RDF and OWL might have come out and said that URIs *must* denote (or be
interpreted to mean) what they are constrained to identify according to
protocol (when anything is said about that in an RFC). This would support
your case since the HTTP RFC says that http:-equivalent URIs identify the
same resource (IIRC... I'd have to check this). However, as far as I know
the denotation (RDF/OWL) / identification (http:/mid:/ etc.) relationship
isn't stated anywhere except in some email somewhere from Pat Hayes. (I
don't think such a rigid rule linking protocol to denotation is even
desirable, but that's another story.) Again, one could apply common sense,
which I think is what you're doing, but I'm not convinced it works here.
The POWDER draft starts down a path that might lead to a reasonable theory
relating protocol to denotation, but (a) it's not a rec yet, and (b) it is
not very explicit about the theory it espouses.
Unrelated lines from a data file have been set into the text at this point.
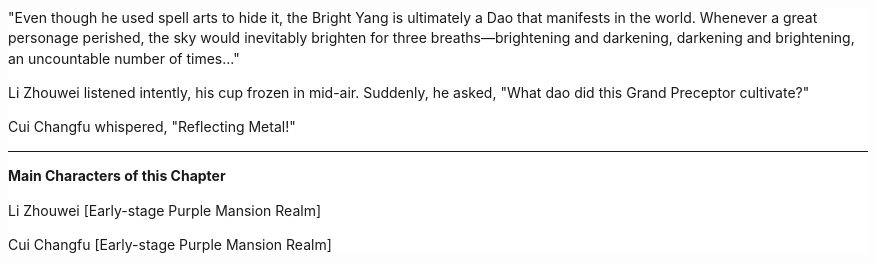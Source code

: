 "Even though he used spell arts to hide it, the Bright Yang is ultimately a Dao that manifests in the world. Whenever a great personage perished, the sky would inevitably brighten for three breaths—brightening and darkening, darkening and brightening, an uncountable number of times..."

Li Zhouwei listened intently, his cup frozen in mid-air. Suddenly, he asked, "What dao did this Grand Preceptor cultivate?"

Cui Changfu whispered, "Reflecting Metal!"

---

**Main Characters of this Chapter**

Li Zhouwei [Early-stage Purple Mansion Realm]

Cui Changfu [Early-stage Purple Mansion Realm]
From my reading it appears
to be purely operational ("normalize the URI in this way for this particular
purpose within POWDER"), not principled ("we canonicalize in this way for
this reason, with interoperability with the following RFCs and recs"). This
is not a particular criticism of POWDER, since all the other RFCs and recs
work pretty much the same way.
In short: I fully sympathize, and I fully agree that the situation is
confusing. I'm just not sure it's quite as clear-cut as you suggest. Of
course I am happy to be proven otherwise.
Personally I think I would try to keep scheme-specific canonicalization out
of all the recs, as it is now (mostly), and make a very clear distinction
between denotation and identification (the latter being aware of
protocol-specific canonicalization, the former not). Maybe bring
scheme-insensitive canonicalization, such as case insensitivity of scheme
name, into *all* of the recs uniformly, including XSD, RDF, SPARQL, ....
POWDER may be a special case that would know about http:-specific
canonicalization because it needs to for its own purposes.
Another approach would be to make scheme-specific canonicalization rules
discoverable through some kind of follow-your-nose mechanism; maybe the
scheme registry could lead to some RDF that could lead to some... perl
code??? Another approach would be to say that no future URI scheme can
specify a new canonicalization method, limiting what needs to be understood
to the scheme-specific canonicalization rules in use as of such and such a
date... both of these approaches sound nutty to me, but if we conclude they
promote safety and/or consistency they have to be considered.